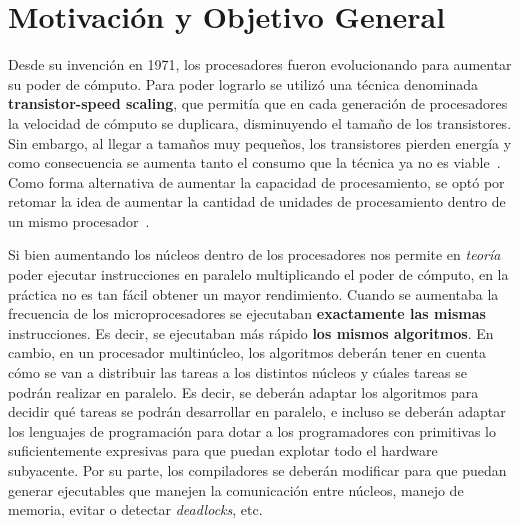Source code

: \section{Motivación y Objetivo General}
\iffalse
Explique el problema o situación de referencia en el que se desarrolla la
propuesta o los interrogantes en el campo disciplinario a los que la propuesta se
dirige. Desarrolle la importancia e impacto de los objetivos y el conocimiento
que se generará. En esta sección no es necesario describir las tareas específicas
que se realizarán (para eso, ver Objetivos específicos).
\fi



Desde su invenci\'on en 1971, los procesadores fueron evolucionando
para aumentar su poder de c\'omputo.
Para poder lograrlo se utiliz\'o una t\'ecnica denominada
\textbf{transistor-speed scaling}, que permit\'ia que en cada
generaci\'on de procesadores la velocidad de c\'omputo se duplicara,
disminuyendo el tama\~no de los transistores. Sin embargo, al llegar a
tama\~nos muy peque\~nos, los transistores pierden energ\'ia y como
consecuencia se aumenta tanto el consumo que la t\'ecnica ya no es
viable~\parencite{Borkar:2011:FM:1941487.1941507}. Como forma
alternativa de aumentar la capacidad de procesamiento, se opt\'o por
retomar la idea de aumentar la cantidad de unidades de procesamiento
dentro de un mismo
procesador~\parencite{Noguchi:1975:DCH:1499949.1500062}.

Si bien aumentando los n\'ucleos dentro de los procesadores nos
permite en \textit{teor\'ia} poder ejecutar instrucciones en paralelo
multiplicando el poder de c\'omputo, en la pr\'actica no es tan
f\'acil obtener un mayor rendimiento.  Cuando se aumentaba la
frecuencia de los microprocesadores se ejecutaban \textbf{exactamente
  las mismas} instrucciones. Es decir, se ejecutaban m\'as r\'apido
\textbf{los mismos algoritmos}. En cambio, en un procesador
multin\'ucleo, los algoritmos deber\'an tener en cuenta c\'omo se van
a distribuir las tareas a los distintos n\'ucleos y c\'uales tareas se
podr\'an realizar en paralelo. Es decir, se deber\'an adaptar
los algoritmos para decidir qu\'e tareas se podr\'an desarrollar en
paralelo, e incluso se deber\'an adaptar los lenguajes de
programaci\'on para dotar a los programadores con primitivas lo
suficientemente expresivas para que puedan explotar todo el hardware
subyacente. Por su parte, los compiladores se deber\'an modificar para
que puedan generar ejecutables que manejen la comunicaci\'on entre
n\'ucleos, manejo de memoria, evitar o detectar \textit{deadlocks},
etc.

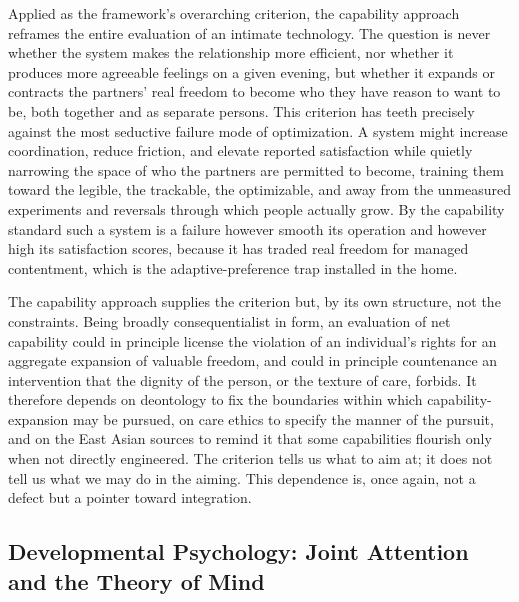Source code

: Applied as the framework's overarching criterion, the capability approach reframes the entire evaluation of an intimate technology. The question is never whether the system makes the relationship more efficient, nor whether it produces more agreeable feelings on a given evening, but whether it expands or contracts the partners' real freedom to become who they have reason to want to be, both together and as separate persons. This criterion has teeth precisely against the most seductive failure mode of optimization. A system might increase coordination, reduce friction, and elevate reported satisfaction while quietly narrowing the space of who the partners are permitted to become, training them toward the legible, the trackable, the optimizable, and away from the unmeasured experiments and reversals through which people actually grow. By the capability standard such a system is a failure however smooth its operation and however high its satisfaction scores, because it has traded real freedom for managed contentment, which is the adaptive-preference trap installed in the home.

The capability approach supplies the criterion but, by its own structure, not the constraints. Being broadly consequentialist in form, an evaluation of net capability could in principle license the violation of an individual's rights for an aggregate expansion of valuable freedom, and could in principle countenance an intervention that the dignity of the person, or the texture of care, forbids. It therefore depends on deontology to fix the boundaries within which capability-expansion may be pursued, on care ethics to specify the manner of the pursuit, and on the East Asian sources to remind it that some capabilities flourish only when not directly engineered. The criterion tells us what to aim at; it does not tell us what we may do in the aiming. This dependence is, once again, not a defect but a pointer toward integration.

\subsection{Developmental Psychology: Joint Attention and the Theory of Mind}\label{p01:sec:devpsych}

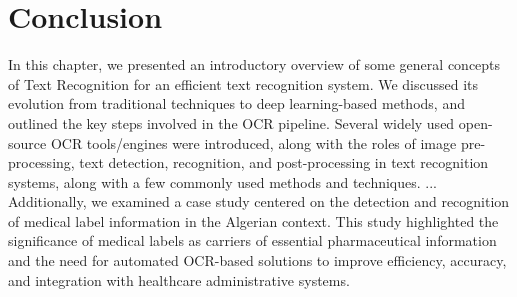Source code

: \section{Conclusion}
In this chapter, we presented an introductory overview of some general concepts of Text Recognition for an efficient text recognition system. We discussed its evolution from traditional techniques to deep learning-based methods, and outlined the key steps involved in the OCR pipeline. Several widely used open-source OCR tools/engines were introduced, along with the roles of image pre-processing, text detection, recognition, and post-processing in text recognition systems, along with a few commonly used methods and techniques.
...
Additionally, we examined a case study centered on the detection and recognition of medical label information in the Algerian context. This study highlighted the significance of medical labels as carriers of essential pharmaceutical information and the need for automated OCR-based solutions to improve efficiency, accuracy, and integration with healthcare administrative systems.







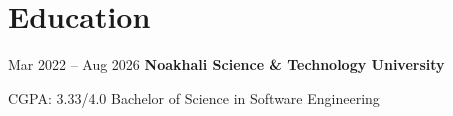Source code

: \section{Education}

\begin{twocolentry}{Mar 2022 -- Aug 2026}
    \textbf{Noakhali Science \& Technology University}
\end{twocolentry}

\begin{twocolentry}{CGPA: 3.33/4.0}
    Bachelor of Science in Software Engineering
\end{twocolentry}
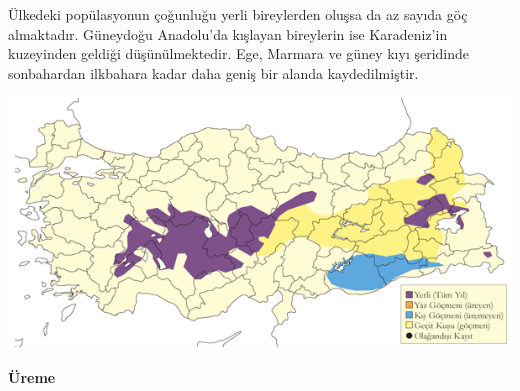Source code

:\documentclass[
  a4paper,
  DIV=11,
  numbers=noendperiod]{scrreprt}
\begin{document}
Ülkedeki popülasyonun çoğunluğu yerli bireylerden oluşsa da az sayıda
göç almaktadır. Güneydoğu Anadolu'da kışlayan bireylerin ise
Karadeniz'in kuzeyinden geldiği düşünülmektedir. Ege, Marmara ve güney
kıyı şeridinde sonbahardan ilkbahara kadar daha geniş bir alanda
kaydedilmiştir.

\includegraphics{images/harita_Page_112.png}

\textbf{Üreme}
\end{document}
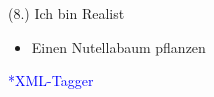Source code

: \documentclass[12pt]{beamer}
\begin{document}
\begin{frame}{(8.) Ich bin Realist}
\begin{minipage}{0.6\textwidth}
\begin{itemize}
			\vspace*{0.6cm}			
			\item Einen Nutellabaum pflanzen
		\end{itemize}
		
	\vspace{0.3cm}\hspace{3.5cm}\textcolor{blue}{\footnotesize{*XML-Tagger}}
	\end{minipage}
\end{frame}
\end{document}
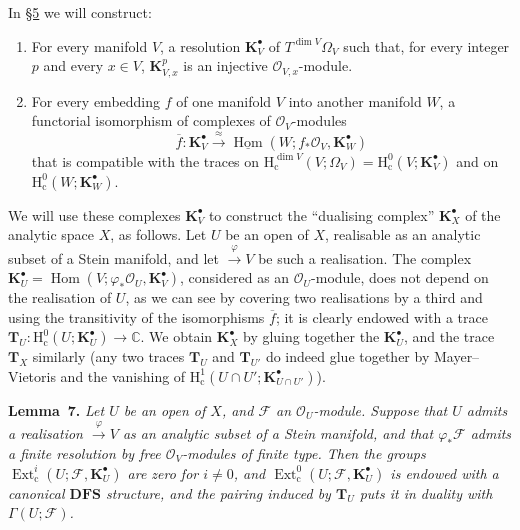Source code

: \documentclass[british]{article}
\newenvironment{itenv}[1]
  {\phantomsection\par\smallskip\noindent\textbf{#1.}\itshape}
  {\par\smallskip}
\begin{document}
In \hyperref[section-5]{§5} we will construct:

\begin{enumerate}
\def\labelenumi{\arabic{enumi}.}
\item
  For every manifold \(V\), a resolution \(\mathbf{K}_V^\bullet\) of
  \(T^{\dim V}\Omega_V\) such that, for every integer \(p\) and every
  \(x\in V\), \(\mathbf{K}_{V,x}^p\) is an injective
  \({\mathscr{O}}_{V,x}\)-module.
\item
  For every embedding \(f\) of one manifold \(V\) into another manifold
  \(W\), a functorial isomorphism of complexes of
  \({\mathscr{O}}_V\)-modules \[
     \overline{f}\colon \mathbf{K}_V^\bullet \xrightarrow{\approx} \underline{\operatorname{Hom}}(W;f_*{\mathscr{O}}_V,\mathbf{K}_W^\bullet)
   \] that is compatible with the traces on
  \(\mathrm{H}_\mathrm{c}^{\dim V}(V;\Omega_V)=\mathrm{H}_\mathrm{c}^0(V;\mathbf{K}_V^\bullet)\)
  and on \(\mathrm{H}_\mathrm{c}^0(W;\mathbf{K}_W^\bullet)\).
\end{enumerate}

We will use these complexes \(\mathbf{K}_V^\bullet\) to construct the
``dualising complex'' \(\mathbf{K}_X^\bullet\) of the analytic space
\(X\), as follows. Let \(U\) be an open of \(X\), realisable as an
analytic subset of a Stein manifold, and let \(\xrightarrow{\varphi}V\)
be such a realisation. The complex
\(\mathbf{K}_U^\bullet=\operatorname{Hom}(V;\varphi_*{\mathscr{O}}_U,\mathbf{K}_V^\bullet)\),
considered as an \({\mathscr{O}}_U\)-module, does not depend on the
realisation of \(U\), as we can see by covering two realisations by a
third and using the transitivity of the isomorphisms \(\overline{f}\);
it is clearly endowed with a trace
\(\mathbf{T}_U\colon\mathrm{H}_\mathrm{c}^0(U;\mathbf{K}_U^\bullet)\to\mathbb{C}\).
We obtain \(\mathbf{K}_X^\bullet\) by gluing together the
\(\mathbf{K}_U^\bullet\), and the trace \(\mathbf{T}_X\) similarly (any
two traces \(\mathbf{T}_U\) and \(\mathbf{T}_{U'}\) do indeed glue
together by Mayer--Vietoris and the vanishing of
\(\mathrm{H}_\mathrm{c}^1(U\cap U';\mathbf{K}_{U\cap U'}^\bullet)\)).

\protect{}\label{lemma-7}
\begin{itenv}{Lemma 7}
Let \(U\) be an open of \(X\), and \({\mathscr{F}}\) an
\({\mathscr{O}}_U\)-module. Suppose that \(U\) admits a realisation
\(\xrightarrow{\varphi}V\) as an analytic subset of a Stein manifold,
and that \(\varphi_*{\mathscr{F}}\) admits a finite resolution by free
\({\mathscr{O}}_V\)-modules of finite type. Then the groups
\(\operatorname{Ext}_\mathrm{c}^i(U;{\mathscr{F}},\mathbf{K}_U^\bullet)\)
are zero for \(i\neq0\), and
\(\operatorname{Ext}_\mathrm{c}^0(U;{\mathscr{F}},\mathbf{K}_U^\bullet)\)
is endowed with a canonical \(\mathbf{DFS}\) structure, and the pairing
induced by \(\mathbf{T}_U\) puts it in duality with
\(\Gamma(U;{\mathscr{F}})\).

\end{itenv}
\end{document}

------------------------------

Task instructions
In the copy, include each line from the start of the material through the line with "ejecutaban m\'as r\'apido", word for word, but none of the pictures.

Answer to the problem
Source code

: \section{Motivación y Objetivo General}
\iffalse
Explique el problema o situación de referencia en el que se desarrolla la
propuesta o los interrogantes en el campo disciplinario a los que la propuesta se
dirige. Desarrolle la importancia e impacto de los objetivos y el conocimiento
que se generará. En esta sección no es necesario describir las tareas específicas
que se realizarán (para eso, ver Objetivos específicos).
\fi



Desde su invenci\'on en 1971, los procesadores fueron evolucionando
para aumentar su poder de c\'omputo.
Para poder lograrlo se utiliz\'o una t\'ecnica denominada
\textbf{transistor-speed scaling}, que permit\'ia que en cada
generaci\'on de procesadores la velocidad de c\'omputo se duplicara,
disminuyendo el tama\~no de los transistores. Sin embargo, al llegar a
tama\~nos muy peque\~nos, los transistores pierden energ\'ia y como
consecuencia se aumenta tanto el consumo que la t\'ecnica ya no es
viable~\parencite{Borkar:2011:FM:1941487.1941507}. Como forma
alternativa de aumentar la capacidad de procesamiento, se opt\'o por
retomar la idea de aumentar la cantidad de unidades de procesamiento
dentro de un mismo
procesador~\parencite{Noguchi:1975:DCH:1499949.1500062}.

Si bien aumentando los n\'ucleos dentro de los procesadores nos
permite en \textit{teor\'ia} poder ejecutar instrucciones en paralelo
multiplicando el poder de c\'omputo, en la pr\'actica no es tan
f\'acil obtener un mayor rendimiento.  Cuando se aumentaba la
frecuencia de los microprocesadores se ejecutaban \textbf{exactamente
  las mismas} instrucciones. Es decir, se ejecutaban m\'as r\'apido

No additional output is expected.